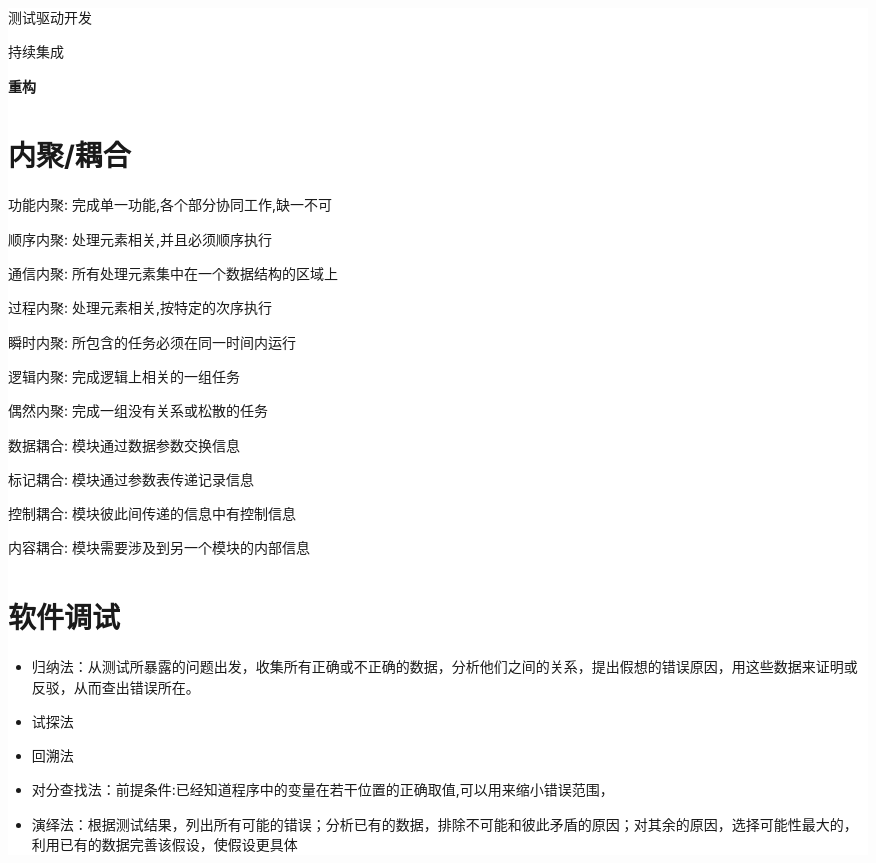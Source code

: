 测试驱动开发

持续集成

**重构**

















# 内聚/耦合



功能内聚:	完成单一功能,各个部分协同工作,缺一不可

顺序内聚:	处理元素相关,并且必须顺序执行

通信内聚:	所有处理元素集中在一个数据结构的区域上

过程内聚:	处理元素相关,按特定的次序执行

瞬时内聚:	所包含的任务必须在同一时间内运行

逻辑内聚:	完成逻辑上相关的一组任务

偶然内聚:	完成一组没有关系或松散的任务

 

数据耦合:	模块通过数据参数交换信息

标记耦合:	模块通过参数表传递记录信息

控制耦合:	模块彼此间传递的信息中有控制信息

内容耦合:	模块需要涉及到另一个模块的内部信息







# 软件调试

* 归纳法：从测试所暴露的问题出发，收集所有正确或不正确的数据，分析他们之间的关系，提出假想的错误原因，用这些数据来证明或反驳，从而查出错误所在。

* 试探法 

* 回溯法

* 对分查找法：前提条件:已经知道程序中的变量在若干位置的正确取值,可以用来缩小错误范围，

* 演绎法：根据测试结果，列出所有可能的错误；分析已有的数据，排除不可能和彼此矛盾的原因；对其余的原因，选择可能性最大的，利用已有的数据完善该假设，使假设更具体

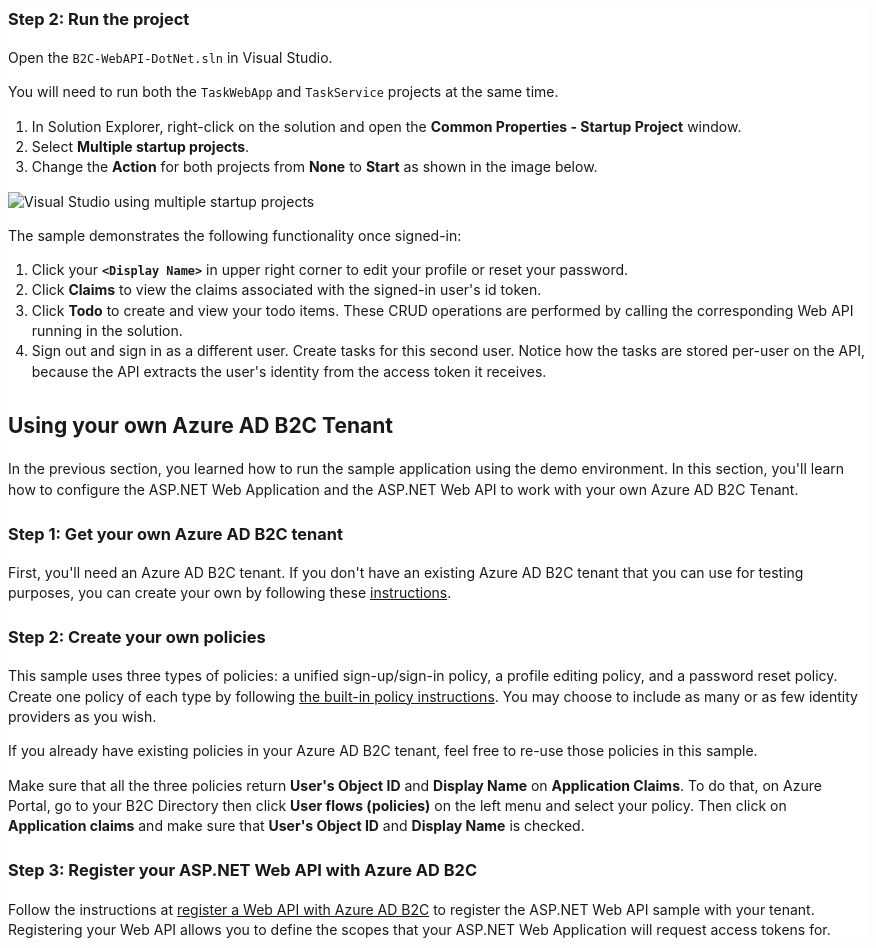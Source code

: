 ### Step 2: Run the project

Open the `B2C-WebAPI-DotNet.sln` in Visual Studio. 

You will need to run both the `TaskWebApp` and `TaskService` projects at the same time.

1. In Solution Explorer, right-click on the solution and open the **Common Properties - Startup Project** window.
2. Select **Multiple startup projects**.
3. Change the **Action** for both projects from **None** to **Start** as shown in the image below.

![Visual Studio using multiple startup projects](https://user-images.githubusercontent.com/11529908/30752751-1e8dd9f2-9f72-11e7-9755-c3f5b6b753a5.png)

The sample demonstrates the following functionality once signed-in: 

1. Click your **``<Display Name>``** in upper right corner to edit your profile or reset your password. 
2. Click **Claims** to view the claims associated with the signed-in user's id token. 
3. Click **Todo** to create and view your todo items. These CRUD operations are performed by calling the corresponding Web API running in the solution.
4. Sign out and sign in as a different user. Create tasks for this second user. Notice how the tasks are stored per-user on the API, because the API extracts the user's identity from the access token it receives.

## Using your own Azure AD B2C Tenant

In the previous section, you learned how to run the sample application using the demo environment. In this section, you'll learn how to configure the ASP.NET Web Application and the ASP.NET Web API to work with your own Azure AD B2C Tenant.

### Step 1: Get your own Azure AD B2C tenant

First, you'll need an Azure AD B2C tenant. If you don't have an existing Azure AD B2C tenant that you can use for testing purposes, you can create your own by following these [instructions](https://azure.microsoft.com/documentation/articles/active-directory-b2c-get-started/).

### Step 2: Create your own policies

This sample uses three types of policies: a unified sign-up/sign-in policy, a profile editing policy, and a password reset policy. Create one policy of each type by following [the built-in policy instructions](https://azure.microsoft.com/documentation/articles/active-directory-b2c-reference-policies). You may choose to include as many or as few identity providers as you wish.

If you already have existing policies in your Azure AD B2C tenant, feel free to re-use those policies in this sample.

Make sure that all the three policies return **User's Object ID** and **Display Name** on **Application Claims**. To do that, on Azure Portal, go to your B2C Directory then click **User flows (policies)** on the left menu and select your policy. Then click on **Application claims** and make sure that **User's Object ID** and **Display Name** is checked.

### Step 3: Register your ASP.NET Web API with Azure AD B2C

Follow the instructions at [register a Web API with Azure AD B2C](https://docs.microsoft.com/azure/active-directory-b2c/active-directory-b2c-app-registration#register-a-web-api) to register the ASP.NET Web API sample with your tenant. Registering your Web API allows you to define the scopes that your ASP.NET Web Application will request access tokens for.
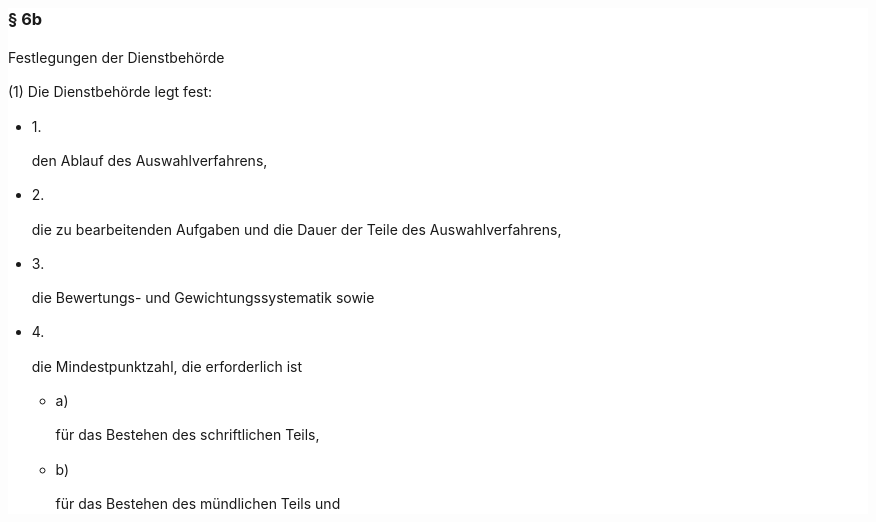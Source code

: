 </div>

<span id="BJNR288310020BJNE013000311.html"></span>

### § 6b  
Festlegungen der Dienstbehörde

<div>

<div class="jnhtml">

<div>

<div class="jurAbsatz">

(1) Die Dienstbehörde legt fest:

  - 1\.
    
    <div style="">
    
    den Ablauf des Auswahlverfahrens,
    
    </div>

  - 2\.
    
    <div style="">
    
    die zu bearbeitenden Aufgaben und die Dauer der Teile des
    Auswahlverfahrens,
    
    </div>

  - 3\.
    
    <div style="">
    
    die Bewertungs- und Gewichtungssystematik sowie
    
    </div>

  - 4\.
    
    <div style="">
    
    die Mindestpunktzahl, die erforderlich ist
    
      - a)
        
        <div style="">
        
        für das Bestehen des schriftlichen Teils,
        
        </div>
    
      - b)
        
        <div style="">
        
        für das Bestehen des mündlichen Teils und
        
        </div>
    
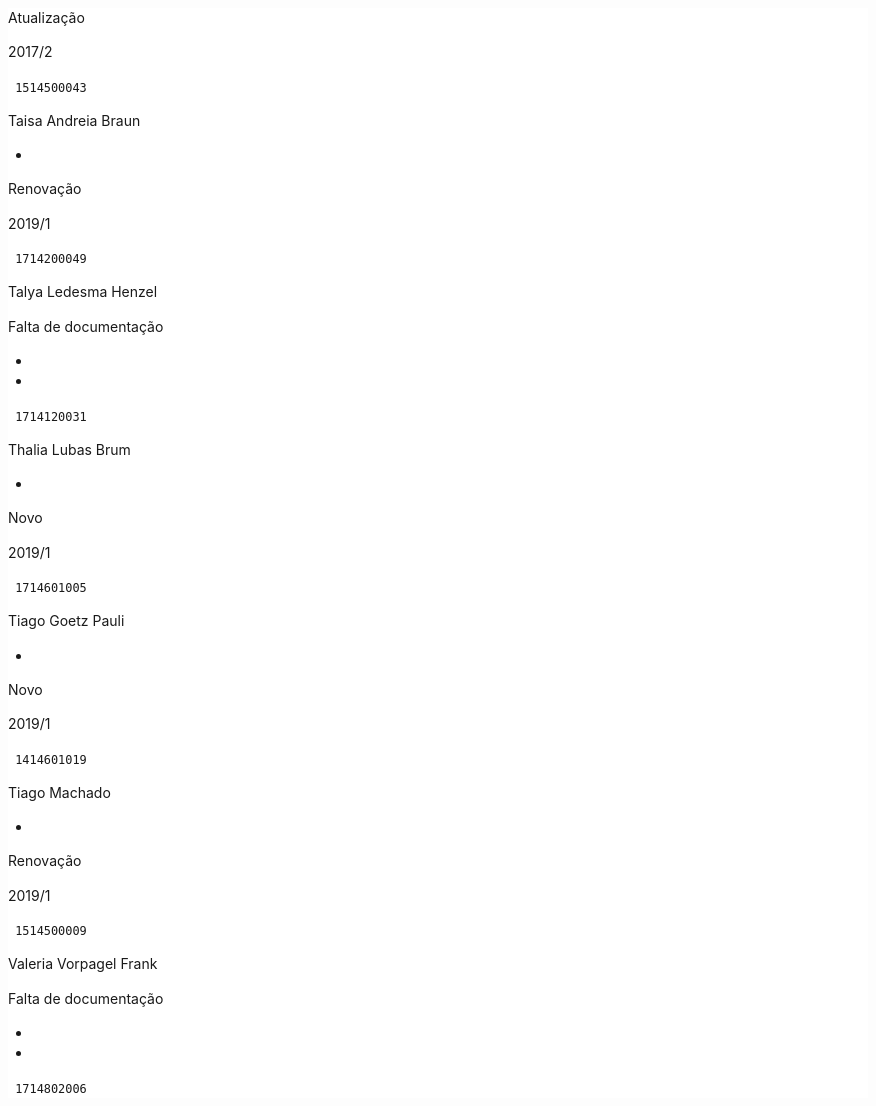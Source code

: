    Atualização

   2017/2

     1514500043

   Taisa Andreia Braun

   -

   Renovação

   2019/1

     1714200049

   Talya Ledesma Henzel

   Falta de documentação

   -

   -

     1714120031

   Thalia Lubas Brum

   -

   Novo

   2019/1

     1714601005

   Tiago Goetz Pauli

   -

   Novo

   2019/1

     1414601019

   Tiago Machado

   -

   Renovação

   2019/1

     1514500009

   Valeria Vorpagel Frank

   Falta de documentação

   -

   -

     1714802006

* * * * * * * * *

Among the lines above, find the one with "4. Sign out" and the one with "## Using your own Azure AD B2C Tenant". Quote both and everything between them, exactly.

4. Sign out and sign in as a different user. Create tasks for this second user. Notice how the tasks are stored per-user on the API, because the API extracts the user's identity from the access token it receives.

## Using your own Azure AD B2C Tenant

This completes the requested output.